Requirement:
Read the records below. Copy each line where the string "from" occurs.

Source data:
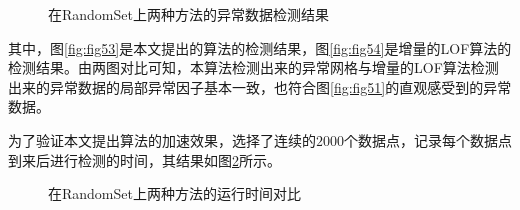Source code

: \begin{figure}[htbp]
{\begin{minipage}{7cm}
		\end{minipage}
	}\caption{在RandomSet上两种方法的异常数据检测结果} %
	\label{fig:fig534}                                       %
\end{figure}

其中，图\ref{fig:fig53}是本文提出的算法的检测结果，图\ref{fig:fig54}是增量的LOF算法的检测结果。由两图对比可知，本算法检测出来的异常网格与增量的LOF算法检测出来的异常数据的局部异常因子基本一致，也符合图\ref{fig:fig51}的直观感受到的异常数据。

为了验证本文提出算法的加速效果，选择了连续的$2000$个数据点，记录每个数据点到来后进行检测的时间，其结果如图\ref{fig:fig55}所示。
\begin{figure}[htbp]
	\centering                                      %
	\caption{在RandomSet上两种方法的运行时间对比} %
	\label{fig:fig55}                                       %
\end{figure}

---

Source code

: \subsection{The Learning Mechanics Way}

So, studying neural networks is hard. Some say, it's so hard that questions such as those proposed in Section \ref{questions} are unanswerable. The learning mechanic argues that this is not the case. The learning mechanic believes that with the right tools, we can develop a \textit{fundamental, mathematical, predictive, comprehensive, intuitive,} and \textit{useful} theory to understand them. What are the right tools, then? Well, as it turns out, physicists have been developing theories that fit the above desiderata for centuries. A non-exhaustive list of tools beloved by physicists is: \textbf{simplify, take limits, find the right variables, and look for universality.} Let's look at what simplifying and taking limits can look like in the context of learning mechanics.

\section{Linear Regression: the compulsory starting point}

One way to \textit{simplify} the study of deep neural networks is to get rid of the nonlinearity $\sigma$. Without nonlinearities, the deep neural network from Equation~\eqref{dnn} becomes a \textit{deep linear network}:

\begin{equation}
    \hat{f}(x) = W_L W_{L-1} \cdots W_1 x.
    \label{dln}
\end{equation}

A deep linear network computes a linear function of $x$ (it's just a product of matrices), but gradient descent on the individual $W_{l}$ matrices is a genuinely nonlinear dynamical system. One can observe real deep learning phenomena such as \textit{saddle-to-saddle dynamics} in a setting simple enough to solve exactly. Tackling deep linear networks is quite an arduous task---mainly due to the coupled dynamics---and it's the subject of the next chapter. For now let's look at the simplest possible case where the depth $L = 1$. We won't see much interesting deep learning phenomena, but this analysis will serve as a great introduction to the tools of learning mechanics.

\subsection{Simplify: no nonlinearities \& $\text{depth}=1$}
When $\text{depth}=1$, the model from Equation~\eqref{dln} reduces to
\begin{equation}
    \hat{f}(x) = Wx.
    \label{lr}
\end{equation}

Task response:
One way to \textit{simplify} the study of deep neural networks is to get rid of the nonlinearity $\sigma$. Without nonlinearities, the deep neural network from Equation~\eqref{dnn} becomes a \textit{deep linear network}:
When $\text{depth}=1$, the model from Equation~\eqref{dln} reduces to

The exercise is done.